Tens of thousands of homes in Jinshan and the neighboring Songjiang district had to rely on bottled water and clean water dispatched from fire engines for at least three days, after residents started smelling a pungent odor at around 7:40 pm on Jan 10.

Thousands of residents in Zhujing, Jinshan district, which was most affected, were evacuated from the southwestern suburb temporarily.

Some 46 residents became ill after inhaling the chemical, and the economic loss totaled nearly 5 million yuan ($817,000), the court said.

Wang Jinlong, the legal representative of Nanjing Dragon and Phoenix Chemical Co Ltd, who proposed to load the dangerous chemical at the port, which was not qualified to handle dangerous goods, received a jail term of five years.

Liu Agui, manager of the port, was sentenced to three years and six months imprisonment.

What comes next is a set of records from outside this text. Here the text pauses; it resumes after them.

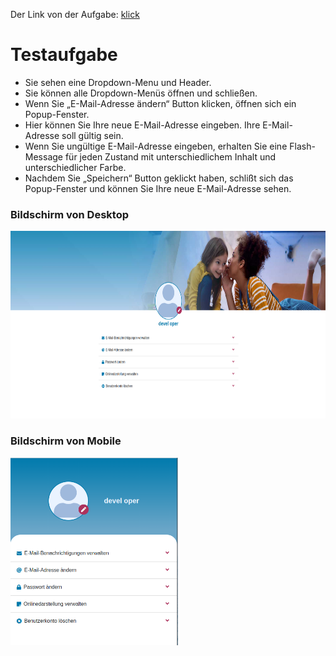 Der Link von der Aufgabe: [klick](https://test-aufgabe.vercel.app/)

# Testaufgabe

- Sie sehen eine Dropdown-Menu und Header.
- Sie können alle Dropdown-Menüs öffnen und schließen. 
- Wenn Sie „E-Mail-Adresse ändern“ Button klicken, öffnen sich ein Popup-Fenster.
- Hier können Sie Ihre neue E-Mail-Adresse eingeben. Ihre E-Mail-Adresse soll gültig sein.
- Wenn Sie ungültige E-Mail-Adresse eingeben, erhalten Sie eine Flash-Message für jeden Zustand mit unterschiedlichem Inhalt und unterschiedlicher Farbe. 
- Nachdem Sie „Speichern“ Button geklickt haben, schlißt sich das Popup-Fenster und können Sie Ihre neue E-Mail-Adresse sehen.

### Bildschirm von Desktop
<img src="./ss/ss-desktop.png" height="300" /> 

### Bildschirm von Mobile

<img src="./ss/ss-mobile.png" height="300"/>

Xi Jianping, general manager of Shanghai Jinwei chemical company, who agreed to load the goods at the port after making a deal to sell the chemical to Wang, was sentenced to three years' imprisonment.

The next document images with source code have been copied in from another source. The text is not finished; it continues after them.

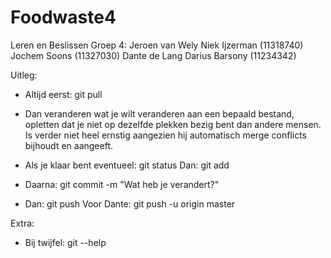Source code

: # Foodwaste4
Leren en Beslissen
Groep 4:
Jeroen van Wely
Niek Ijzerman (11318740)
Jochem Soons (11327030)
Dante de Lang
Darius Barsony (11234342)

Uitleg:
- Altijd eerst: git pull

- Dan veranderen wat je wilt veranderen aan een bepaald bestand, opletten dat je niet op dezelfde plekken bezig bent dan andere mensen.
Is verder niet heel ernstig aangezien hij automatisch merge conflicts bijhoudt en aangeeft.

- Als je klaar bent eventueel: git status
Dan: git add <filename>

- Daarna: git commit -m "Wat heb je verandert?"

- Dan: git push
Voor Dante: git push -u origin master


Extra:
- Bij twijfel: git --help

The three men who operated the vessel, Liu Langjian, Du Guoxing, and Liu Kang, received jail terms ranging from two to four years.

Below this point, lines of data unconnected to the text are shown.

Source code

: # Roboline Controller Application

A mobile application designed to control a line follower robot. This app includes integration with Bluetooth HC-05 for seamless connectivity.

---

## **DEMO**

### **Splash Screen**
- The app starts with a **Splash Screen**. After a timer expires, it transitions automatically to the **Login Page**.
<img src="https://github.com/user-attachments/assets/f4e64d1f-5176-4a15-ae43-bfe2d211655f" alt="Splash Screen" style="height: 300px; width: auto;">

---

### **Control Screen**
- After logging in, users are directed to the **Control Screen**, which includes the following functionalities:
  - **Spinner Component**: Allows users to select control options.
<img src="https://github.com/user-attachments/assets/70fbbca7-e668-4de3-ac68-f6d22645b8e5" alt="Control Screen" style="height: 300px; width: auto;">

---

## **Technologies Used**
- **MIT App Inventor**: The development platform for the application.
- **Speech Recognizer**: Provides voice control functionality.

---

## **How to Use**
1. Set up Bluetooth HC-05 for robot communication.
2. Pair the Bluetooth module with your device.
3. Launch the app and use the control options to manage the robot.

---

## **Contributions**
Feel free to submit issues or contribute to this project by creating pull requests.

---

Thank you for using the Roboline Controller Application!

Liu Langjian told police during interrogations that the leak was caused by his negligence but denied acting intentionally. However, the court ruled that the men's behavior reflected their mindsets of dodging any penalties while dealing with the hazardous substance in a casual way.

"They chose to load the dangerous goods in the evening, when they thought they were less likely to be observed. This is one of the common characteristics of such cases," said Xue Zhen, presiding judge at the criminal court of Shanghai High People's Court.

"Another thing these cases have in common is the profit-driven mentality of the violators. Some were willing to turn small profits by going against public morality and neglecting the seriousness of the aftermath," Zou said.

In another such case, a man surnamed Cao received 1,200 yuan for dumping 28 tons of industrial wastewater from a spice factory on farmland in Shanghai's Qingpu district. He was sentenced to one year and six months in jail in June 2010.

"Chemical companies should also avoid any irresponsible methods of passing on the costs of sewage and waste treatment to the community," Zou said.

Shanghai has a dense population and any environmental pollution accident would have serious consequences, he said.

The relevant charge was changed from "causing a major environmental pollution accident" in 1997 to "polluting the environment" in 2011.

"The judiciary authorities have shown their determination to severely punish crimes of environmental pollution on a larger scale," Zou said.